L’Afghanistan dans le miroir de ses médias, un choix de titre à clarifier


Depuis octobre 2016, j’écris dans la Méduse. L’Afghanistan y revient régulièrement.

PAR SIMA DAKKUS RASSOUL

Mes articles ont d’abord porté le titre de « chronique afghane » qui m’a paru rapidement abstrait et peu précis pour évoquer un pays dont les nouvelles sont soit inexistantes dans nos médias, soit se bornent à parler de la guerre et dénombrent les morts. Le contexte reste flou ou, au mieux, politiquement orienté.

À commencer par les canaux par lesquels les bribes de nouvelles afghanes nous parviennent. Occasionnellement qui plus est. C’est un problème d’un point de vue journalistique. Quelle est leur source? D’où viennent-elles? La crédibilité des nouvelles dépend de leur contexte. J’ai passé mon enfance en Suisse et suis native d’Afghanistan. Je suis de Kaboul et de Lausanne. Mon identité double racine se sent concernée par le monde en son entier et non seulement une de ses parties.

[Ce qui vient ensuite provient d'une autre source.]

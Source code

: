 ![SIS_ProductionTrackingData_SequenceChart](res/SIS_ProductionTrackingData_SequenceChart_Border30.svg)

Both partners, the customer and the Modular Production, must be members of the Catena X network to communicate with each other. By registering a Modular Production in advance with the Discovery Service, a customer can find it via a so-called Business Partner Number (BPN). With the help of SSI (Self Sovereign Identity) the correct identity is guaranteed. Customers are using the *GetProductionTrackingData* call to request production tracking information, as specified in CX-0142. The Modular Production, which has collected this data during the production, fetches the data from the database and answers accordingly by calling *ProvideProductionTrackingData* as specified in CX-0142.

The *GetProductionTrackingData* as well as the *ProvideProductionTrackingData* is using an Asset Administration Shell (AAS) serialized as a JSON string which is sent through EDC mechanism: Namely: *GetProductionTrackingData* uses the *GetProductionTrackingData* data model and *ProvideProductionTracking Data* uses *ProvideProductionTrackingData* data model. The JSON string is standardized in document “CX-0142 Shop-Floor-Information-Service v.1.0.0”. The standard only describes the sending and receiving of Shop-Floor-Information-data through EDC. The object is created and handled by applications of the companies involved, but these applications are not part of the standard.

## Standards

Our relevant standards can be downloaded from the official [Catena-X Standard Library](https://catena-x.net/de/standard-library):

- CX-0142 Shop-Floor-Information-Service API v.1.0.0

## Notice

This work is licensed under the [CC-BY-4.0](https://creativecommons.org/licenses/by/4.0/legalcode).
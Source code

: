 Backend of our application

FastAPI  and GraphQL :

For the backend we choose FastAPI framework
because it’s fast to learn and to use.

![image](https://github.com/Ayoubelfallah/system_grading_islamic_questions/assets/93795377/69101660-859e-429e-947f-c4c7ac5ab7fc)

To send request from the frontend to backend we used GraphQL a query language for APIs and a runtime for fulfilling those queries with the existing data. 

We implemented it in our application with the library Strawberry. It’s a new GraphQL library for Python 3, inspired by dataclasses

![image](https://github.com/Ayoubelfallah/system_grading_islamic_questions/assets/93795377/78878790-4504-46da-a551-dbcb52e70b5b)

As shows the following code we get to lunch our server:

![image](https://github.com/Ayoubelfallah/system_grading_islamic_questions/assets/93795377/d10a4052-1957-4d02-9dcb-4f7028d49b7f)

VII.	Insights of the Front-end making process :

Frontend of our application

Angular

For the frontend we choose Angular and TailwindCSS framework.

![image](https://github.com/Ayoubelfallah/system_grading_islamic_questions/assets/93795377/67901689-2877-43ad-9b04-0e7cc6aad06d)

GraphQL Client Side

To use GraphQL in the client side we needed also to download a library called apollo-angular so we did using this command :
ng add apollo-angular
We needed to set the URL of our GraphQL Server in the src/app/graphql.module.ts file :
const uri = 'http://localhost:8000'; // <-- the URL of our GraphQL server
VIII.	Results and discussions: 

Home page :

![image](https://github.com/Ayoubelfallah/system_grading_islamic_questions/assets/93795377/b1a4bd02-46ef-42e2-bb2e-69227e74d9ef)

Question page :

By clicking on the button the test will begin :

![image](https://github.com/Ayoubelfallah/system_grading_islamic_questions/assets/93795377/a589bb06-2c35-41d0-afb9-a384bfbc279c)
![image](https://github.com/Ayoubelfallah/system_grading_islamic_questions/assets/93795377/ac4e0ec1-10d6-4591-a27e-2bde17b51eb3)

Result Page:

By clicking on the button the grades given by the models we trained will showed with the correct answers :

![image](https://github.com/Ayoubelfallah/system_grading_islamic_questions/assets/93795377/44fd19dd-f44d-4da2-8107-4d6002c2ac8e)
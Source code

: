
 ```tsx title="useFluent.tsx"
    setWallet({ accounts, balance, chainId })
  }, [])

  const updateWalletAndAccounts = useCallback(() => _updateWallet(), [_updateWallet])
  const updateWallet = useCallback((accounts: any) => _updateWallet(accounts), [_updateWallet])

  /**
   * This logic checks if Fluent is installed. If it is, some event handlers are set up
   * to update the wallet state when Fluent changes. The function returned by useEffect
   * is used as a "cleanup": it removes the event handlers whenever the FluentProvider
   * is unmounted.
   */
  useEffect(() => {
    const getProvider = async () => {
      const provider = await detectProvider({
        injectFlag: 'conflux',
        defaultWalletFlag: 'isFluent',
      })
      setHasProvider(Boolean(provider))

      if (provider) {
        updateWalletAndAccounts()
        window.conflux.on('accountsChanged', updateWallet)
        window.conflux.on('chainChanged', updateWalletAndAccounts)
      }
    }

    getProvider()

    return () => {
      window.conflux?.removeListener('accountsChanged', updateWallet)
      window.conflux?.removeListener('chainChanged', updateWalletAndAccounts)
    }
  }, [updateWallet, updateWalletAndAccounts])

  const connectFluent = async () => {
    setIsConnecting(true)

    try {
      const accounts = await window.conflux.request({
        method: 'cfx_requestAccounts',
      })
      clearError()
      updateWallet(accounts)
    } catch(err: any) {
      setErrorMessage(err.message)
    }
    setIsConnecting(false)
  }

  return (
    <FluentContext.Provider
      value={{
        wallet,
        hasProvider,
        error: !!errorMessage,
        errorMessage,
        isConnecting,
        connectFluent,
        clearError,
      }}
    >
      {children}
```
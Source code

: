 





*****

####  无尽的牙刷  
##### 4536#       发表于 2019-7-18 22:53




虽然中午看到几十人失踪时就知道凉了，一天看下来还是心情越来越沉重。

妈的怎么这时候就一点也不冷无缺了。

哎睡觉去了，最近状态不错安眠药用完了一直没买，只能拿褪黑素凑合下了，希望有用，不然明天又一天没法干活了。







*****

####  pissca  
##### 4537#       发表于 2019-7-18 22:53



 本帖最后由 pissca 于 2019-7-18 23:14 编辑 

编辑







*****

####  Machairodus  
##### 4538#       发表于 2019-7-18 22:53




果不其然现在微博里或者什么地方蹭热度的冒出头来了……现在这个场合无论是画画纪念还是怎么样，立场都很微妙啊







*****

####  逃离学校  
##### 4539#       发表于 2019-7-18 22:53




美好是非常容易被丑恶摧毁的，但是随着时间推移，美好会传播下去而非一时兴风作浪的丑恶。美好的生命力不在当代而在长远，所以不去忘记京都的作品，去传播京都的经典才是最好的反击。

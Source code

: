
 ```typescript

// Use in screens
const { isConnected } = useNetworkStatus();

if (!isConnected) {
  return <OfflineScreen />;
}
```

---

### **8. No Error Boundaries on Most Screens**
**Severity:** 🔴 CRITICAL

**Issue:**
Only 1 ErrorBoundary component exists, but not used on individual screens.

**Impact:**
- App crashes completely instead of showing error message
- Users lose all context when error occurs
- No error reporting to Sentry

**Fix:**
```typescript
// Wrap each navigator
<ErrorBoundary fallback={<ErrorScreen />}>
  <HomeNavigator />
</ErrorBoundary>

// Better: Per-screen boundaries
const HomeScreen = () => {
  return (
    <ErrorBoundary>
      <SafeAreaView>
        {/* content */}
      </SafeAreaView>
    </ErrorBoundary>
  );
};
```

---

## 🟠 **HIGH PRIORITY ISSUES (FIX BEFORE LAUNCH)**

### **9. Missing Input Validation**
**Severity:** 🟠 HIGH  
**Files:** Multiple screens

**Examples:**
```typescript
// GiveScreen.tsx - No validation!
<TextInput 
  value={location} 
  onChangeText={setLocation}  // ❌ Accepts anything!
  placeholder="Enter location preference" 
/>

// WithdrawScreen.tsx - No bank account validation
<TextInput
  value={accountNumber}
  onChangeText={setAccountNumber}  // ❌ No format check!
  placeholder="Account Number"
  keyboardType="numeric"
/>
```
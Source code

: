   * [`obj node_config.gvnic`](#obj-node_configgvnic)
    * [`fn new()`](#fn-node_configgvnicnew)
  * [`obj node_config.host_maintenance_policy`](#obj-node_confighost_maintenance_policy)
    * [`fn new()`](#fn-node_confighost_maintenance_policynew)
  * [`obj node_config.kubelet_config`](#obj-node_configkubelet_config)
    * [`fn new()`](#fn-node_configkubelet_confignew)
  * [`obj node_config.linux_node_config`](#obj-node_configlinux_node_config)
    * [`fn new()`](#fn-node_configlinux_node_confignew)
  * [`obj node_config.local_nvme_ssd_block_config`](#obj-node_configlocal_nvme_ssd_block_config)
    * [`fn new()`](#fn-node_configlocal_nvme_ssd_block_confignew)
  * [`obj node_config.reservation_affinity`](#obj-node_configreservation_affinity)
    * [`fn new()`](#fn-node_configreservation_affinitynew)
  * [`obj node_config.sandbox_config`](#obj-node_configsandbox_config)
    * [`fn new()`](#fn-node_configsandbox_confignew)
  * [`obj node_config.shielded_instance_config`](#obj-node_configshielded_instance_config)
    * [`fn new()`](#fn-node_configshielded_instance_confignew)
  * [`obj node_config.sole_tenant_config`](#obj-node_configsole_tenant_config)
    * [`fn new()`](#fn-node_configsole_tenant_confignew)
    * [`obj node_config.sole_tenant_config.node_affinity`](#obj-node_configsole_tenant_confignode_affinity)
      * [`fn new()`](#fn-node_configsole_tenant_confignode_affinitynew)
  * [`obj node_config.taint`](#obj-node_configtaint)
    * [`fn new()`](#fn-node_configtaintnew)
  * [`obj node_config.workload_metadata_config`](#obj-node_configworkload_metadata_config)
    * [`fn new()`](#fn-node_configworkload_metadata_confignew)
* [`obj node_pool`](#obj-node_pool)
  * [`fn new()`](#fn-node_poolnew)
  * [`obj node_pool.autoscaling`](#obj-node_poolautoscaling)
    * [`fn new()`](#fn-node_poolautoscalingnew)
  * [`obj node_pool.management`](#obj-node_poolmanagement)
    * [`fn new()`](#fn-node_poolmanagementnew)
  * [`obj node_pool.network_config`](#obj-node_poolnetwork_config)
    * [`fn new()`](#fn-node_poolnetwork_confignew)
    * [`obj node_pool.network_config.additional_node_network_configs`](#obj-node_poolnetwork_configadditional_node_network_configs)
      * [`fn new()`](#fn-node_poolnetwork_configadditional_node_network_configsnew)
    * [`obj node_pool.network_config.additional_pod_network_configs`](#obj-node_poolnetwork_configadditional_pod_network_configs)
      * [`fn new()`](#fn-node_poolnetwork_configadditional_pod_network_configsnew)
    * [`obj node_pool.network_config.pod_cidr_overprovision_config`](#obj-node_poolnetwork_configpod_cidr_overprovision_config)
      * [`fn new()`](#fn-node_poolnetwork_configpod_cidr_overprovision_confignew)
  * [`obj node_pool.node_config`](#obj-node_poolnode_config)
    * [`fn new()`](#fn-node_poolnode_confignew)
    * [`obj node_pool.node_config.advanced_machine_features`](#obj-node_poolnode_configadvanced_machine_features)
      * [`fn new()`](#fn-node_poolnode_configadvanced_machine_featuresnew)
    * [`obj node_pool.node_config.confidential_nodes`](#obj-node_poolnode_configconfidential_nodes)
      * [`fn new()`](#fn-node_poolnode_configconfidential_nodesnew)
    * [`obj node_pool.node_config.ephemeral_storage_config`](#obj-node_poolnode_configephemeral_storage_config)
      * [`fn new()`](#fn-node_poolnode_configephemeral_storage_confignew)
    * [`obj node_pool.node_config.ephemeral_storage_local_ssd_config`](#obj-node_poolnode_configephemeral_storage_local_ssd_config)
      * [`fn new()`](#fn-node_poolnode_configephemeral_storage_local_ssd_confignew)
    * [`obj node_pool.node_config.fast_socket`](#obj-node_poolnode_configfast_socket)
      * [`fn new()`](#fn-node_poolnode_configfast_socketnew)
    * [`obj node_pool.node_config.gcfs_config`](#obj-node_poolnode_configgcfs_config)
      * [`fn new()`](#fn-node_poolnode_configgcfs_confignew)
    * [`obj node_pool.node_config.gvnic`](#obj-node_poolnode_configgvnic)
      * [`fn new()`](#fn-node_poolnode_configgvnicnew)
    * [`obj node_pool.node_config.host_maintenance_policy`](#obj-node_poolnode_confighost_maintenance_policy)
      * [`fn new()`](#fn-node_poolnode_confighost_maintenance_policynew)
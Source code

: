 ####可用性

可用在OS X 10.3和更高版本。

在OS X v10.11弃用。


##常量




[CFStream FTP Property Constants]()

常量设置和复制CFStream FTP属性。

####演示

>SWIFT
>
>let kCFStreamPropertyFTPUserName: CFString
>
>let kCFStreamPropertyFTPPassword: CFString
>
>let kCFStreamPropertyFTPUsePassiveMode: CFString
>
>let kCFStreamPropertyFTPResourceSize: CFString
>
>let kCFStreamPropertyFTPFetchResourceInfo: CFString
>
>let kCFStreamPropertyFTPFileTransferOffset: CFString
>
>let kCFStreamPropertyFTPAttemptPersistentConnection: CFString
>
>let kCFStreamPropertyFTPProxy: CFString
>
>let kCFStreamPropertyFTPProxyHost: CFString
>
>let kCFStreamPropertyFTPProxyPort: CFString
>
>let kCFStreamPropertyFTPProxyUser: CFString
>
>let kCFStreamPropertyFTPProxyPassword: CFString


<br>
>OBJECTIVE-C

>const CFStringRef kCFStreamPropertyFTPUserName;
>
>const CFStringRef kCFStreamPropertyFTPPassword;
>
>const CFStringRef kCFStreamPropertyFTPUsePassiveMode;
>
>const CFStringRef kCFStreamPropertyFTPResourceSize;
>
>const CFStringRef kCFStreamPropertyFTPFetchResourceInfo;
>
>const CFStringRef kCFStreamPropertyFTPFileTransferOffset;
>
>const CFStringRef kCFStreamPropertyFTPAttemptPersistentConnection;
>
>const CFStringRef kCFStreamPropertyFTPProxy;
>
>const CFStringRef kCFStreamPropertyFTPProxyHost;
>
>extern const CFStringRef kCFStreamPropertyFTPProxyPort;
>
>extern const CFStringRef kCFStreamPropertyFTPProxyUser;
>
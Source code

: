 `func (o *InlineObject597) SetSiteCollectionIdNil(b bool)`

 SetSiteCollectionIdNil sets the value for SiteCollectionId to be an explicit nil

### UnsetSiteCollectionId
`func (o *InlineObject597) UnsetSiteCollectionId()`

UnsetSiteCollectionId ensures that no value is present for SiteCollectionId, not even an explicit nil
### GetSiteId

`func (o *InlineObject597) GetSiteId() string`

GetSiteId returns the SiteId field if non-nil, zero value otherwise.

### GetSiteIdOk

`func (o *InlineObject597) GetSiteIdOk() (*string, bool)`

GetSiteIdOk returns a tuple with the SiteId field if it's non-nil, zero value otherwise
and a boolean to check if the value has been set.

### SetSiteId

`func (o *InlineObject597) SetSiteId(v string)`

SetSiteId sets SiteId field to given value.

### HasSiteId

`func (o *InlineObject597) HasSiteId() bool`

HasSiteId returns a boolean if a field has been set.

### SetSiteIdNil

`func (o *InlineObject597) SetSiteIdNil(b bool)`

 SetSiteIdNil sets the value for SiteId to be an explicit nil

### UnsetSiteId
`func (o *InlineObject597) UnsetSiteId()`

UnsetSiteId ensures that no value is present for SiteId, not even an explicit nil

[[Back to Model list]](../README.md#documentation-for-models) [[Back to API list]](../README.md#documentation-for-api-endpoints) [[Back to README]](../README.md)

En septembre 2013, l’Afghanistan se préparait à des élections parlementaires – représentants des provinces et le Sénat. En même temps, il y avait des élections présidentielles. Karzaï, dont le gouvernement provisoire – après celui des talibans – avait été mis en place par les Accords de Bonn en 2001, avait accompli deux mandats en tant que président. Ces accords prévoyaient que le pays se donne un nouveau gouvernement. Il faut  noter que parmi les candidats, il n’y avait pas de femmes. Seul des huit candidats à la présidence, Zalmaï Rassoul avait opté pour l’unique femme gouverneure de Bamiyan à être à ses côtés avec Ahmad Zia Massoud.

C’est alors que je me suis donné pour tâche de suivre les nouvelles sur les médias afghans sur Internet. De nombreuses chaînes informent la population. En respectant et faisant respecter la liberté d’expression inscrite dans la Constitution afghane. D’aucuns peuvent penser que c’est une constatation partiale et un compliment facile. Plus de quatre ans d’écoute quotidienne me montrent le contraire. C’est un véritable service public, même si ces médias sont créés par des fonds privés. Dans cette guerre qui dure depuis plusieurs décennies, les médias sont la voix de la population.

Les journalistes afghans – femmes et hommes –  risquent non seulement leur vie, mais aussi de perdre leur travail en provoquant la colère des puissants. Ils ont tenu leur ligne avec courage dans des élections frauduleuses où la communauté internationale a joué un rôle décisif et peu reluisant. Quatre ans plus tard on en sait plus sur ces truquaques et leurs fomenteurs. L’Afghanistan s’est trouvé avec un gouvernement qui laisse passer au compte-goutte les informations dont les médias ont besoin pour leur travail.

L’autre pendant de cet effort national pour la transparence, ce sont les spécialistes afghans aussi bien politologues, juristes, diplomates, et de tous les domaines qui font partie de la bonne gouvernance. Eux et elles n’hésitent pas à observer et critiquer tout ce qui a mené et place le pays dans une situation dangereuse pour l’Afghanistan et pour le monde. La vigueur de leur discours fait rêver en nos démocraties.

La raison essentielle pour laquelle je m’explique est que je vis depuis plusieurs années des heures à l’écoute des médias afghans. Ce qui un travail et une expérience exceptionnelle de vivre, pour ainsi dire, dans deux réalités. Et je compare les rares nouvelles sur l’Afghanistan dans nos médias. Grâce à l’une des grandes langues littéraires du monde, le farsi-dari, je suis à même d’être témoin indirect de la situation. Sans les médias afghans, leur ténacité et leur courage, je ne pourrais pas donner aux lecteurs une idée exacte de ce qui se passe.  Étant née dans la culture afghane, je peux rester critique et ne pas être la copiste de la presse afghane. J’assume donc entièrement les points de vue que j’émets dans mes articles sur l’Afghanistan. Ses médias sont la source de mes informations et de mes interprétations. Mais comme eux, je garde ma liberté de penser et de m’exprimer. Comme eux, je veux que l’on ait une image moins caricaturale de ce grand pays et plus proche de sa réalité complexe étant donné sa situation géographique.

En tant que journaliste, je voulais que le lectorat sache pourquoi je réunis mes articles sous le titre générique de Afghanistan dans le miroir de ses médias.